#### MATERIAL PROVIDED:

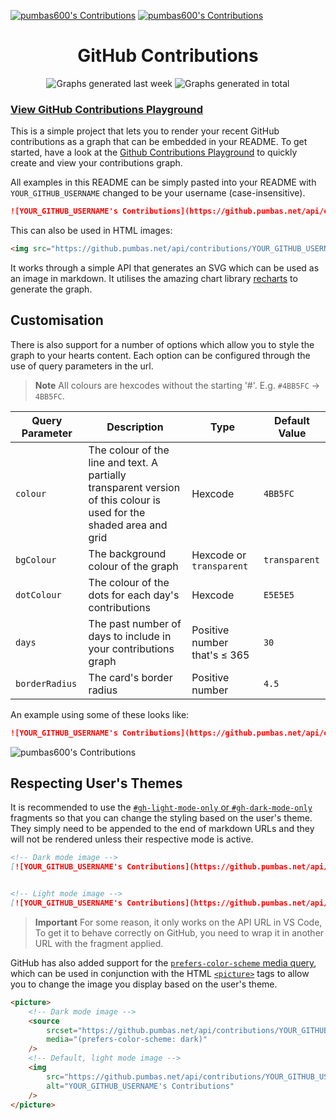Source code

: [![pumbas600's Contributions](https://github.pumbas.net/api/contributions/pumbas600?bgColour=161B22#gh-dark-mode-only)](https://github.com/pumbas600/github-contributions#gh-dark-mode-only)
[![pumbas600's Contributions](https://github.pumbas.net/api/contributions/pumbas600?colour=002AFF&bgColour=F6F8FA#gh-light-mode-only)](https://github.com/pumbas600/github-contributions#gh-light-mode-only)


<div align="center">
    <h1>GitHub Contributions</h1>
    <img alt="Graphs generated last week" src="https://img.shields.io/badge/dynamic/json?url=https%3A%2F%2Fgithub.pumbas.net%2Fapi%2Fmetrics%3Fdays%3D7&query=%24.count&suffix=%20graphs&label=last%20week&labelColor=%235d5d5d" />
    <img alt="Graphs generated in total" src="https://img.shields.io/badge/dynamic/json?url=https%3A%2F%2Fgithub.pumbas.net%2Fapi%2Fmetrics&query=%24.count&suffix=%20graphs&label=in%20total&labelColor=%235d5d5d" />
</div>

### [View GitHub Contributions Playground](https://github.pumbas.net)

This is a simple project that lets you to render your recent GitHub contributions as a graph that can be embedded in your README.  To get started, have a look at the [Github Contributions Playground](https://github.pumbas.net) to quickly create and view your contributions graph.

All examples in this README can be simply pasted into your README with `YOUR_GITHUB_USERNAME` changed to be your username (case-insensitive).

```md
![YOUR_GITHUB_USERNAME's Contributions](https://github.pumbas.net/api/contributions/YOUR_GITHUB_USERNAME)
```

This can also be used in HTML images:

```html
<img src="https://github.pumbas.net/api/contributions/YOUR_GITHUB_USERNAME" alt="YOUR_GITHUB_USERNAME's Contributions"/>
```

It works through a simple API that generates an SVG which can be used as an image in markdown. It utilises the amazing chart library [recharts](https://www.npmjs.com/package/recharts) to generate the graph.

## Customisation

There is also support for a number of options which allow you to style the graph to your hearts content. Each option can be configured through the use of query parameters in the url.

> **Note**
> All colours are hexcodes without the starting '#'. E.g. `#4BB5FC` → `4BB5FC`.

Query Parameter | Description             | Type    | Default Value
----------------|-------------------------|---------|-----------------
`colour`        | The colour of the line and text. A partially transparent version of this colour is used for the shaded area and grid | Hexcode | `4BB5FC`
`bgColour`      | The background colour of the graph | Hexcode or `transparent` | `transparent`
`dotColour`     | The colour of the dots for each day's contributions | Hexcode | `E5E5E5`
`days`          | The past number of days to include in your contributions graph | Positive number that's ≤ 365 | `30`
`borderRadius`  | The card's border radius           | Positive number          | `4.5`

An example using some of these looks like:

```md
![YOUR_GITHUB_USERNAME's Contributions](https://github.pumbas.net/api/contributions/YOUR_GITHUB_USERNAME?colour=DF9149&bgColour=161B22&dotColour=D04E4E)
```

![pumbas600's Contributions](https://github.pumbas.net/api/contributions/pumbas600?colour=DF9149&bgColour=161B22&dotColour=D04E4E)

## Respecting User's Themes

It is recommended to use the [`#gh-light-mode-only` or `#gh-dark-mode-only`](https://github.blog/changelog/2021-11-24-specify-theme-context-for-images-in-markdown/) fragments so that you can change the styling based on the user's theme. They simply need to be appended to the end of markdown URLs and they will not be rendered unless their respective mode is active.

```md
<!-- Dark mode image -->
[![YOUR_GITHUB_USERNAME's Contributions](https://github.pumbas.net/api/contributions/YOUR_GITHUB_USERNAME?bgColour=161B22#gh-dark-mode-only)](https://github.com/pumbas600/github-contributions#gh-dark-mode-only)


<!-- Light mode image -->
[![YOUR_GITHUB_USERNAME's Contributions](https://github.pumbas.net/api/contributions/YOUR_GITHUB_USERNAME?colour=002AFF&bgColour=F6F8FA#gh-light-mode-only)](https://github.com/pumbas600/github-contributions#gh-light-mode-only)
```

> **Important**
> For some reason, it only works on the API URL in VS Code, To get it to behave correctly on GitHub, you need to wrap it in another URL with the fragment applied.

GitHub has also added support for the [`prefers-color-scheme` media query](https://github.blog/changelog/2022-05-19-specify-theme-context-for-images-in-markdown-beta/), which can be used in conjunction with the HTML [`<picture>`](https://www.w3schools.com/TAGS/tag_picture.asp) tags to allow you to change the image you display based on the user's theme.

```html
<picture>
    <!-- Dark mode image -->
    <source
        srcset="https://github.pumbas.net/api/contributions/YOUR_GITHUB_USERNAME?bgColour=161B22"
        media="(prefers-color-scheme: dark)"
    />
    <!-- Default, light mode image -->
    <img 
        src="https://github.pumbas.net/api/contributions/YOUR_GITHUB_USERNAME?colour=002AFF&bgColour=F6F8FA"
        alt="YOUR_GITHUB_USERNAME's Contributions"
    />
</picture>
```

#### EXERCISE REQUIREMENTS:
Within the entries above, find every line where the string "some" occurs, and copy it.

#### WORKED SOLUTION:
An example using some of these looks like:
> For some reason, it only works on the API URL in VS Code, To get it to behave correctly on GitHub, you need to wrap it in another URL with the fragment applied.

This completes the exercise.